■ **Exercise description**
The reply should contain all of the data below, word for word.

[Task material — start]

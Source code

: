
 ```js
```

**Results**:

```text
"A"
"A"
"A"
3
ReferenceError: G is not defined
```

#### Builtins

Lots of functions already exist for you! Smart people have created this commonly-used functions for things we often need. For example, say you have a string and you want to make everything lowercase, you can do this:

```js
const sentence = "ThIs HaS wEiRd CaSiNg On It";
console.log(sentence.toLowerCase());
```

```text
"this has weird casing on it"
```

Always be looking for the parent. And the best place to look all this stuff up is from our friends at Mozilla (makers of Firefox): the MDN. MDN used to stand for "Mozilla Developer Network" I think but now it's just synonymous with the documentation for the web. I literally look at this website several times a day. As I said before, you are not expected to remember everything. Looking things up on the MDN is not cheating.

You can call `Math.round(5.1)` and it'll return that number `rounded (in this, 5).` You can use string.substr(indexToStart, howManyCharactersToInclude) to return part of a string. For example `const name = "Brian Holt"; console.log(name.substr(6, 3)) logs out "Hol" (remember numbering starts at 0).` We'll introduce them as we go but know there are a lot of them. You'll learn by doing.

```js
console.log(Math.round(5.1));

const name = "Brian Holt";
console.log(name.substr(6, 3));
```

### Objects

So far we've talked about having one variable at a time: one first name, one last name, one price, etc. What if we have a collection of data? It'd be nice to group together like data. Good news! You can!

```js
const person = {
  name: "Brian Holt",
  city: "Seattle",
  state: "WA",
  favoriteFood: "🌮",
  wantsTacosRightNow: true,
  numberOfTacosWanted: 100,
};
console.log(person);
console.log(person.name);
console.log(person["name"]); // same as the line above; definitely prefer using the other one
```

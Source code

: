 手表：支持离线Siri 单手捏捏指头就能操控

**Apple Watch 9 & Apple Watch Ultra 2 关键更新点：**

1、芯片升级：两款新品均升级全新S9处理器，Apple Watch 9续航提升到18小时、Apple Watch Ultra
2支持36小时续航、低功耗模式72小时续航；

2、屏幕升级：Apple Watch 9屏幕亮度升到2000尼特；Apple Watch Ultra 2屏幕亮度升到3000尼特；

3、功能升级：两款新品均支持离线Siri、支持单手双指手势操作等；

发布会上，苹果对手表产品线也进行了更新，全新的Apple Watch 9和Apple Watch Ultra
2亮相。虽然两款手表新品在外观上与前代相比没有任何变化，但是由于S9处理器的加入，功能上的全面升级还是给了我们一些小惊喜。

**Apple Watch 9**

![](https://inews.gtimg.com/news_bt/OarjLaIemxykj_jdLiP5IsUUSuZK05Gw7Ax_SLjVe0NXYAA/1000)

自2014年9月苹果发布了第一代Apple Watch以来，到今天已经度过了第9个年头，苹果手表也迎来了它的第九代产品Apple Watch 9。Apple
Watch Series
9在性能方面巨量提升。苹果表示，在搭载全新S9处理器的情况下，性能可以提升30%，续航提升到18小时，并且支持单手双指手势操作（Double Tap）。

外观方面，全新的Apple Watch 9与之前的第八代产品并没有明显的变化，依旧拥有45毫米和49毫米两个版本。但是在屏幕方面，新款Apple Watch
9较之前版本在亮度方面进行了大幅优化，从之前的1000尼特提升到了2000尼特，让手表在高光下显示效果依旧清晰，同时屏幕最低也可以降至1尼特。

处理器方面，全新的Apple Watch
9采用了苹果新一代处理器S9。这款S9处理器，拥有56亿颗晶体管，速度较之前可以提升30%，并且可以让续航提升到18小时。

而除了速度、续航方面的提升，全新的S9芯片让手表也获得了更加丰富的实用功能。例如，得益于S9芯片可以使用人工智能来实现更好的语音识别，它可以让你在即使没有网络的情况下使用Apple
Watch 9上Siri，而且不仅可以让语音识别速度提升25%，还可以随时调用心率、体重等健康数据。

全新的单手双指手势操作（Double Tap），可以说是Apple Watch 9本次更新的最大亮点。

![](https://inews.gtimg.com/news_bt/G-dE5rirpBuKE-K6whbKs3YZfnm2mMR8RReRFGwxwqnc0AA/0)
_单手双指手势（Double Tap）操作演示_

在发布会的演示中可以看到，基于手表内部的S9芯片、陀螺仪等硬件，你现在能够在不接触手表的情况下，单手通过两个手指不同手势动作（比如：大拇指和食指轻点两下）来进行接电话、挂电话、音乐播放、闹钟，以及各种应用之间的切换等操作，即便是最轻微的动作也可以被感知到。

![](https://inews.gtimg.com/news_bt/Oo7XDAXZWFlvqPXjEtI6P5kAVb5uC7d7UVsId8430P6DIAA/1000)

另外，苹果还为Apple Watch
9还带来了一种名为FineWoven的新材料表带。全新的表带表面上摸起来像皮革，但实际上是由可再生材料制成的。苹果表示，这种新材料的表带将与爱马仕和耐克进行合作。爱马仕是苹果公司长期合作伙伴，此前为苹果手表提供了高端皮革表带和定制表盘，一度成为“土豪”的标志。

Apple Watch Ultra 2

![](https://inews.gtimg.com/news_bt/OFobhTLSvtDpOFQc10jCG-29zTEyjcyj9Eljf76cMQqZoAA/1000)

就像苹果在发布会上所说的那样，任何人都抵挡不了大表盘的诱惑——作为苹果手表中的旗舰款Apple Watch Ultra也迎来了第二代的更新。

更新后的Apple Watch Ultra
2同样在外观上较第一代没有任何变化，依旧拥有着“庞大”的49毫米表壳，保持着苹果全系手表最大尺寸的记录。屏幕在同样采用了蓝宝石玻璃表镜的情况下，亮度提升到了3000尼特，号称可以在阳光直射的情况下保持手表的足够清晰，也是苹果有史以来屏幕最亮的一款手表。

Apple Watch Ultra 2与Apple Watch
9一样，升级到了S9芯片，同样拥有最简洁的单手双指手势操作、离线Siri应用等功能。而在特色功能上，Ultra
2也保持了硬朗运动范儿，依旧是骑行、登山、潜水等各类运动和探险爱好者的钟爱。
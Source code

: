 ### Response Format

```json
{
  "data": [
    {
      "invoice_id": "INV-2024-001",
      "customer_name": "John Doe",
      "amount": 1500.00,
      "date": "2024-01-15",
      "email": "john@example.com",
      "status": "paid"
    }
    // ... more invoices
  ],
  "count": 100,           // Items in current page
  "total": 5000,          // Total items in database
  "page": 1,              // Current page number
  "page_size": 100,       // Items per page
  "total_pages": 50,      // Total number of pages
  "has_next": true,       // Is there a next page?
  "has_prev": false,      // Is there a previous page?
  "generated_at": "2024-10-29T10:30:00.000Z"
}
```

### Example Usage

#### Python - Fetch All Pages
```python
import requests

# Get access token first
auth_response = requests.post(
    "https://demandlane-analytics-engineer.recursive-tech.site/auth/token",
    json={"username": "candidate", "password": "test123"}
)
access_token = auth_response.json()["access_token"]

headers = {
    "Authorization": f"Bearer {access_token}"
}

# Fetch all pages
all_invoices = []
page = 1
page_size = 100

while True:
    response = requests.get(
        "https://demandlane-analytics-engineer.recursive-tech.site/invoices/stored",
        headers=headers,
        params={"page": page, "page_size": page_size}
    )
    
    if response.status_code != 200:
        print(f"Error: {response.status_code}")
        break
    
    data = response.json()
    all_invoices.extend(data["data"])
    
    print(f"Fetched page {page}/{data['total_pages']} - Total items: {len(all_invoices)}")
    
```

[Task material — finish]

■ **Task result**
Source code

:
 ```js
```

**Results**:

```text
"A"
"A"
"A"
3
ReferenceError: G is not defined
```

#### Builtins

Lots of functions already exist for you! Smart people have created this commonly-used functions for things we often need. For example, say you have a string and you want to make everything lowercase, you can do this:

```js
const sentence = "ThIs HaS wEiRd CaSiNg On It";
console.log(sentence.toLowerCase());
```

```text
"this has weird casing on it"
```

Always be looking for the parent. And the best place to look all this stuff up is from our friends at Mozilla (makers of Firefox): the MDN. MDN used to stand for "Mozilla Developer Network" I think but now it's just synonymous with the documentation for the web. I literally look at this website several times a day. As I said before, you are not expected to remember everything. Looking things up on the MDN is not cheating.

You can call `Math.round(5.1)` and it'll return that number `rounded (in this, 5).` You can use string.substr(indexToStart, howManyCharactersToInclude) to return part of a string. For example `const name = "Brian Holt"; console.log(name.substr(6, 3)) logs out "Hol" (remember numbering starts at 0).` We'll introduce them as we go but know there are a lot of them. You'll learn by doing.

```js
console.log(Math.round(5.1));

const name = "Brian Holt";
console.log(name.substr(6, 3));
```

### Objects

So far we've talked about having one variable at a time: one first name, one last name, one price, etc. What if we have a collection of data? It'd be nice to group together like data. Good news! You can!

```js
const person = {
  name: "Brian Holt",
  city: "Seattle",
  state: "WA",
  favoriteFood: "🌮",
  wantsTacosRightNow: true,
  numberOfTacosWanted: 100,
};
console.log(person);
console.log(person.name);
console.log(person["name"]); // same as the line above; definitely prefer using the other one
```

Source code

: 手表：支持离线Siri 单手捏捏指头就能操控

**Apple Watch 9 & Apple Watch Ultra 2 关键更新点：**

1、芯片升级：两款新品均升级全新S9处理器，Apple Watch 9续航提升到18小时、Apple Watch Ultra
2支持36小时续航、低功耗模式72小时续航；

2、屏幕升级：Apple Watch 9屏幕亮度升到2000尼特；Apple Watch Ultra 2屏幕亮度升到3000尼特；

3、功能升级：两款新品均支持离线Siri、支持单手双指手势操作等；

发布会上，苹果对手表产品线也进行了更新，全新的Apple Watch 9和Apple Watch Ultra
2亮相。虽然两款手表新品在外观上与前代相比没有任何变化，但是由于S9处理器的加入，功能上的全面升级还是给了我们一些小惊喜。

**Apple Watch 9**

![](https://inews.gtimg.com/news_bt/OarjLaIemxykj_jdLiP5IsUUSuZK05Gw7Ax_SLjVe0NXYAA/1000)

自2014年9月苹果发布了第一代Apple Watch以来，到今天已经度过了第9个年头，苹果手表也迎来了它的第九代产品Apple Watch 9。Apple
Watch Series
9在性能方面巨量提升。苹果表示，在搭载全新S9处理器的情况下，性能可以提升30%，续航提升到18小时，并且支持单手双指手势操作（Double Tap）。

外观方面，全新的Apple Watch 9与之前的第八代产品并没有明显的变化，依旧拥有45毫米和49毫米两个版本。但是在屏幕方面，新款Apple Watch
9较之前版本在亮度方面进行了大幅优化，从之前的1000尼特提升到了2000尼特，让手表在高光下显示效果依旧清晰，同时屏幕最低也可以降至1尼特。

处理器方面，全新的Apple Watch
9采用了苹果新一代处理器S9。这款S9处理器，拥有56亿颗晶体管，速度较之前可以提升30%，并且可以让续航提升到18小时。

而除了速度、续航方面的提升，全新的S9芯片让手表也获得了更加丰富的实用功能。例如，得益于S9芯片可以使用人工智能来实现更好的语音识别，它可以让你在即使没有网络的情况下使用Apple
Watch 9上Siri，而且不仅可以让语音识别速度提升25%，还可以随时调用心率、体重等健康数据。

全新的单手双指手势操作（Double Tap），可以说是Apple Watch 9本次更新的最大亮点。

![](https://inews.gtimg.com/news_bt/G-dE5rirpBuKE-K6whbKs3YZfnm2mMR8RReRFGwxwqnc0AA/0)
_单手双指手势（Double Tap）操作演示_

在发布会的演示中可以看到，基于手表内部的S9芯片、陀螺仪等硬件，你现在能够在不接触手表的情况下，单手通过两个手指不同手势动作（比如：大拇指和食指轻点两下）来进行接电话、挂电话、音乐播放、闹钟，以及各种应用之间的切换等操作，即便是最轻微的动作也可以被感知到。

![](https://inews.gtimg.com/news_bt/Oo7XDAXZWFlvqPXjEtI6P5kAVb5uC7d7UVsId8430P6DIAA/1000)

另外，苹果还为Apple Watch
9还带来了一种名为FineWoven的新材料表带。全新的表带表面上摸起来像皮革，但实际上是由可再生材料制成的。苹果表示，这种新材料的表带将与爱马仕和耐克进行合作。爱马仕是苹果公司长期合作伙伴，此前为苹果手表提供了高端皮革表带和定制表盘，一度成为“土豪”的标志。

Apple Watch Ultra 2

![](https://inews.gtimg.com/news_bt/OFobhTLSvtDpOFQc10jCG-29zTEyjcyj9Eljf76cMQqZoAA/1000)

就像苹果在发布会上所说的那样，任何人都抵挡不了大表盘的诱惑——作为苹果手表中的旗舰款Apple Watch Ultra也迎来了第二代的更新。

更新后的Apple Watch Ultra
2同样在外观上较第一代没有任何变化，依旧拥有着“庞大”的49毫米表壳，保持着苹果全系手表最大尺寸的记录。屏幕在同样采用了蓝宝石玻璃表镜的情况下，亮度提升到了3000尼特，号称可以在阳光直射的情况下保持手表的足够清晰，也是苹果有史以来屏幕最亮的一款手表。

Apple Watch Ultra 2与Apple Watch
9一样，升级到了S9芯片，同样拥有最简洁的单手双指手势操作、离线Siri应用等功能。而在特色功能上，Ultra
2也保持了硬朗运动范儿，依旧是骑行、登山、潜水等各类运动和探险爱好者的钟爱。
Source code

: ### Response Format

```json
{
  "data": [
    {
      "invoice_id": "INV-2024-001",
      "customer_name": "John Doe",
      "amount": 1500.00,
      "date": "2024-01-15",
      "email": "john@example.com",
      "status": "paid"
    }
    // ... more invoices
  ],
  "count": 100,           // Items in current page
  "total": 5000,          // Total items in database
  "page": 1,              // Current page number
  "page_size": 100,       // Items per page
  "total_pages": 50,      // Total number of pages
  "has_next": true,       // Is there a next page?
  "has_prev": false,      // Is there a previous page?
  "generated_at": "2024-10-29T10:30:00.000Z"
}
```

### Example Usage

#### Python - Fetch All Pages
```python
import requests

# Get access token first
auth_response = requests.post(
    "https://demandlane-analytics-engineer.recursive-tech.site/auth/token",
    json={"username": "candidate", "password": "test123"}
)
access_token = auth_response.json()["access_token"]

headers = {
    "Authorization": f"Bearer {access_token}"
}

# Fetch all pages
all_invoices = []
page = 1
page_size = 100

while True:
    response = requests.get(
        "https://demandlane-analytics-engineer.recursive-tech.site/invoices/stored",
        headers=headers,
        params={"page": page, "page_size": page_size}
    )
    
    if response.status_code != 200:
        print(f"Error: {response.status_code}")
        break
    
    data = response.json()
    all_invoices.extend(data["data"])
    
    print(f"Fetched page {page}/{data['total_pages']} - Total items: {len(all_invoices)}")
    
```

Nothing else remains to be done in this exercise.